▶ _WHAT TO PRODUCE_:
For this exercise, please reproduce the records below word for word, from the first line through the line with "There are various".

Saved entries
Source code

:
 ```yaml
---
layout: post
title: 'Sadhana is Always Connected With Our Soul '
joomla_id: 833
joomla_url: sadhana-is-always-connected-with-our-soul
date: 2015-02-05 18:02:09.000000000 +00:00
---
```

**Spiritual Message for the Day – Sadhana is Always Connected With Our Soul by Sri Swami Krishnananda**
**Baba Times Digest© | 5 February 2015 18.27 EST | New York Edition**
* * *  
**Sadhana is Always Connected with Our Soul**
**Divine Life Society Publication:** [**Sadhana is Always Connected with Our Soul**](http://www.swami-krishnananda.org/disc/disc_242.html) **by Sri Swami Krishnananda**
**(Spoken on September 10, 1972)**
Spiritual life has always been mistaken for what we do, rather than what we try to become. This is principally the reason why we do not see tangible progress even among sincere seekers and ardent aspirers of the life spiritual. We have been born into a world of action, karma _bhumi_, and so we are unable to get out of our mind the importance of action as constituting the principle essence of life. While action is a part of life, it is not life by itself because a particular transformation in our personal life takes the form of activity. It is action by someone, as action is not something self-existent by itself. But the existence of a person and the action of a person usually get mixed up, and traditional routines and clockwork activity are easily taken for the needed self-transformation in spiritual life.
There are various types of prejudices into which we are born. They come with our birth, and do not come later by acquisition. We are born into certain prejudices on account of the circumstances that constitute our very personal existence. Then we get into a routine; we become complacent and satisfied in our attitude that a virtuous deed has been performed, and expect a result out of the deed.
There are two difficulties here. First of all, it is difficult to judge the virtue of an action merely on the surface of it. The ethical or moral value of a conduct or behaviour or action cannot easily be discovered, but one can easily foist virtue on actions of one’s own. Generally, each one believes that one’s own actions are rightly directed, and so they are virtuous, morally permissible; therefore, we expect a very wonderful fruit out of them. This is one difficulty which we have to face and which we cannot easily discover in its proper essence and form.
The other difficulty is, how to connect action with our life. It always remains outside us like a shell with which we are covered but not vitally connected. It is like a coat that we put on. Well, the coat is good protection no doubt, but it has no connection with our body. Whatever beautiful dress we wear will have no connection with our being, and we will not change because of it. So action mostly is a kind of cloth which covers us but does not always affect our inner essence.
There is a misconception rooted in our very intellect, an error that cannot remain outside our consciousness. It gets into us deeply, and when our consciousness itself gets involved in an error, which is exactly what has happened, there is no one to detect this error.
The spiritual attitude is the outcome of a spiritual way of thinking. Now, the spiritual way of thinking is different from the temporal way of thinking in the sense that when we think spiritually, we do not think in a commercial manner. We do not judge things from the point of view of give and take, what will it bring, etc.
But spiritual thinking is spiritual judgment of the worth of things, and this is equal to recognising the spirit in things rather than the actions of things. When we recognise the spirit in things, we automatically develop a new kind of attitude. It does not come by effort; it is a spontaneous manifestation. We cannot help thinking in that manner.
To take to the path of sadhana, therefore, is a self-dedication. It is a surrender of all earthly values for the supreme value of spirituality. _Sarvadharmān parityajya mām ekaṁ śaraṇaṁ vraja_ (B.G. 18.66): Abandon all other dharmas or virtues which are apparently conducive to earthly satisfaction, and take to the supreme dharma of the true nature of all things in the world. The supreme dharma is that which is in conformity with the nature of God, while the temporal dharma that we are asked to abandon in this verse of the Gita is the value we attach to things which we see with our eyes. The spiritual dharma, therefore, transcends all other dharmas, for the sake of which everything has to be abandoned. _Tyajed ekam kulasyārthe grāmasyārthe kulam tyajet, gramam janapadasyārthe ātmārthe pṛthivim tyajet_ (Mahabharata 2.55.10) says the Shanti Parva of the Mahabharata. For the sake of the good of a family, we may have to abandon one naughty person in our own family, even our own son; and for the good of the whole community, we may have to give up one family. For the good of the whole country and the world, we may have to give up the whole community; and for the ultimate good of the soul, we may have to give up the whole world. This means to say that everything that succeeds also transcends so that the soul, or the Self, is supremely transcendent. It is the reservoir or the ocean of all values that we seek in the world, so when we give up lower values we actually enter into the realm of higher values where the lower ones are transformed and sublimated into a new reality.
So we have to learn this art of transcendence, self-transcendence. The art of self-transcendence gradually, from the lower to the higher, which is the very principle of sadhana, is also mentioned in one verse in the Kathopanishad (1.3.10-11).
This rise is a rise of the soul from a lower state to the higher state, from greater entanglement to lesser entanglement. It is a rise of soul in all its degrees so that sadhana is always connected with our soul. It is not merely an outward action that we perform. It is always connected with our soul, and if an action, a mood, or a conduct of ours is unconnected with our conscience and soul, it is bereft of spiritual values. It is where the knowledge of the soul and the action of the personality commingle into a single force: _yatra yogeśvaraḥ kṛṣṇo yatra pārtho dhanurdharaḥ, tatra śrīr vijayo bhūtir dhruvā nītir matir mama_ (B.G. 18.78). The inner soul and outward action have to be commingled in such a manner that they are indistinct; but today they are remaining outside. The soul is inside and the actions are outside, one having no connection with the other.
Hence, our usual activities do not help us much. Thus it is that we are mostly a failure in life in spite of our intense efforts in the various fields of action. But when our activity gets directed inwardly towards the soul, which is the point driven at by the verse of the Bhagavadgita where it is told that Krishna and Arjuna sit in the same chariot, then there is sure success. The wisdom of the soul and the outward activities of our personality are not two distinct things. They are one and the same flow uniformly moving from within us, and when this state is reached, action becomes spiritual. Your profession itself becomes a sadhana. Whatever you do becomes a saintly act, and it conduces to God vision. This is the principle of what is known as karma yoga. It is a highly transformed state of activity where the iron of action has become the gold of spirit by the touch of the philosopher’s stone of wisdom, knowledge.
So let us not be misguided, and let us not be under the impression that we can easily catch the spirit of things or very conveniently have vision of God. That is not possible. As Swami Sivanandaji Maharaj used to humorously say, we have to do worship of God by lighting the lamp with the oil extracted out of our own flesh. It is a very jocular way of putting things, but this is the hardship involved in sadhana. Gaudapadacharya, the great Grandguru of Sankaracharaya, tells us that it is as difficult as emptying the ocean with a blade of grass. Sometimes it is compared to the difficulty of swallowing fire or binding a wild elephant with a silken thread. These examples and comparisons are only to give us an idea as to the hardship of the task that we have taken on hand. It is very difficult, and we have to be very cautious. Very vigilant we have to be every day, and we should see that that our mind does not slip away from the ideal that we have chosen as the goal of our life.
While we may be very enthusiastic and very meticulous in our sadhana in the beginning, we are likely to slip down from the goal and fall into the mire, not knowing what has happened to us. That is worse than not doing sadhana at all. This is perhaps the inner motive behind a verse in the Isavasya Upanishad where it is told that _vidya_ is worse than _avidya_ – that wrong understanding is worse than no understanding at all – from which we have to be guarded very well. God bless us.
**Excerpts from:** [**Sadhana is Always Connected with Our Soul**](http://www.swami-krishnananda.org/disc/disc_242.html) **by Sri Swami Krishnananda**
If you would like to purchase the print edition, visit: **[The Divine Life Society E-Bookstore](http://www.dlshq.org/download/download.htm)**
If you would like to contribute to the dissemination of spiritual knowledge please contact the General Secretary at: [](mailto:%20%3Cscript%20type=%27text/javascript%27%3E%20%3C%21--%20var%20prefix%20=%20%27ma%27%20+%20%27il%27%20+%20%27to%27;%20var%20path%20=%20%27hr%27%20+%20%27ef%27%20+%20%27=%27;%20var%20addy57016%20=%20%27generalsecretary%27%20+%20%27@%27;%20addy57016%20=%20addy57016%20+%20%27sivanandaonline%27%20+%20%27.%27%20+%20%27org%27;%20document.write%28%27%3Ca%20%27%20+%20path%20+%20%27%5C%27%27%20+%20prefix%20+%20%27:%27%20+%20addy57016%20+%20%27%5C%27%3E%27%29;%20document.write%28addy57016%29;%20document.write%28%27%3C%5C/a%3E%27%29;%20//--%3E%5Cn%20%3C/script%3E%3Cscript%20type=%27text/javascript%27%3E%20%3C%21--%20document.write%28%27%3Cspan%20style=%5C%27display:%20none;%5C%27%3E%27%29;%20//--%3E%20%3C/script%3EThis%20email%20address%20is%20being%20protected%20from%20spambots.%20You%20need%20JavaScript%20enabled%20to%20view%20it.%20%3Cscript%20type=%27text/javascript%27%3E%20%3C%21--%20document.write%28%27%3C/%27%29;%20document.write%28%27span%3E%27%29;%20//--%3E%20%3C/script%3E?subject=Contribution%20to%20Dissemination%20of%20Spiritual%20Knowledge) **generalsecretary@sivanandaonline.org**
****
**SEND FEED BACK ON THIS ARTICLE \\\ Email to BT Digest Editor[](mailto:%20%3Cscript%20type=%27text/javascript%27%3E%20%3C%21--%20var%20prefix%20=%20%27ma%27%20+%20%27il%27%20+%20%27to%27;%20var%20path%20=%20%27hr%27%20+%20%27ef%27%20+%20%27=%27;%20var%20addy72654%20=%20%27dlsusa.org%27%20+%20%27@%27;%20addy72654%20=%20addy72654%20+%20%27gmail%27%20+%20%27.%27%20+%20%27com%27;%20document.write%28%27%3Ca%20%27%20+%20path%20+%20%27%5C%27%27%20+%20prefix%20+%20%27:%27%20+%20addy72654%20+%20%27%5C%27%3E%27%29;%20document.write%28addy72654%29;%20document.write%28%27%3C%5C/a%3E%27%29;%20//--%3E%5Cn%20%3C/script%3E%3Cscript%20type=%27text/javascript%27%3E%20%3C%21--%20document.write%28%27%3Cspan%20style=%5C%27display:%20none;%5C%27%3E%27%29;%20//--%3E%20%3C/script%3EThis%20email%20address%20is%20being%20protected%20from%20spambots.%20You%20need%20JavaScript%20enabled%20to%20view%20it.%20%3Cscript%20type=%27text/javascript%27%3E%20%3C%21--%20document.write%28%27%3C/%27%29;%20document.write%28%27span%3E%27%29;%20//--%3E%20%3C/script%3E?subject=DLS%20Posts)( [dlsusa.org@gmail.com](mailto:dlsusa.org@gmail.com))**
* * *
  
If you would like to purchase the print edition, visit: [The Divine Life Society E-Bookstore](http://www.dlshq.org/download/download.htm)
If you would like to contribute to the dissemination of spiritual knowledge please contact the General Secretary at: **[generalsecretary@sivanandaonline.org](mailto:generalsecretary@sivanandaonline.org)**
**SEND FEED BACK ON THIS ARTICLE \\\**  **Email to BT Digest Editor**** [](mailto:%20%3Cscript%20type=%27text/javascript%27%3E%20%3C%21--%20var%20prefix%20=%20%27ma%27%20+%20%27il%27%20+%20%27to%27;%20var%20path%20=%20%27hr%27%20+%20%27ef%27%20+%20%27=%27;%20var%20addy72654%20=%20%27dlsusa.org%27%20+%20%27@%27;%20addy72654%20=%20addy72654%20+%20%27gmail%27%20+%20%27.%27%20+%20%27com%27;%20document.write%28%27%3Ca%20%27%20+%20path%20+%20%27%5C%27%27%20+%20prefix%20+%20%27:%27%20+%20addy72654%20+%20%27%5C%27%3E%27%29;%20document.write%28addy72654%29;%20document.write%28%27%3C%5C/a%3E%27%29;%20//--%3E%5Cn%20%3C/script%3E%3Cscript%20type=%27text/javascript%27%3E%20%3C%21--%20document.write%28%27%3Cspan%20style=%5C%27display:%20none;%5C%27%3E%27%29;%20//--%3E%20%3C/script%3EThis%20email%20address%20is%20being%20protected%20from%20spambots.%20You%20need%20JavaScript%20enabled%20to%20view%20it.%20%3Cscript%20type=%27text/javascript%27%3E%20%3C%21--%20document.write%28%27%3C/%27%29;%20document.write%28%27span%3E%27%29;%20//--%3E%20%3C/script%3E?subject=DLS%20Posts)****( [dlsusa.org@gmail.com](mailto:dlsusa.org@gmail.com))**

▶ _RESULT FOR THIS TASK_:
Source code

:
 ```yaml
---
layout: post
title: 'Sadhana is Always Connected With Our Soul '
joomla_id: 833
joomla_url: sadhana-is-always-connected-with-our-soul
date: 2015-02-05 18:02:09.000000000 +00:00
---
```

**Spiritual Message for the Day – Sadhana is Always Connected With Our Soul by Sri Swami Krishnananda**
**Baba Times Digest© | 5 February 2015 18.27 EST | New York Edition**
* * *  
**Sadhana is Always Connected with Our Soul**
**Divine Life Society Publication:** [**Sadhana is Always Connected with Our Soul**](http://www.swami-krishnananda.org/disc/disc_242.html) **by Sri Swami Krishnananda**
**(Spoken on September 10, 1972)**
Spiritual life has always been mistaken for what we do, rather than what we try to become. This is principally the reason why we do not see tangible progress even among sincere seekers and ardent aspirers of the life spiritual. We have been born into a world of action, karma _bhumi_, and so we are unable to get out of our mind the importance of action as constituting the principle essence of life. While action is a part of life, it is not life by itself because a particular transformation in our personal life takes the form of activity. It is action by someone, as action is not something self-existent by itself. But the existence of a person and the action of a person usually get mixed up, and traditional routines and clockwork activity are easily taken for the needed self-transformation in spiritual life.
There are various types of prejudices into which we are born. They come with our birth, and do not come later by acquisition. We are born into certain prejudices on account of the circumstances that constitute our very personal existence. Then we get into a routine; we become complacent and satisfied in our attitude that a virtuous deed has been performed, and expect a result out of the deed.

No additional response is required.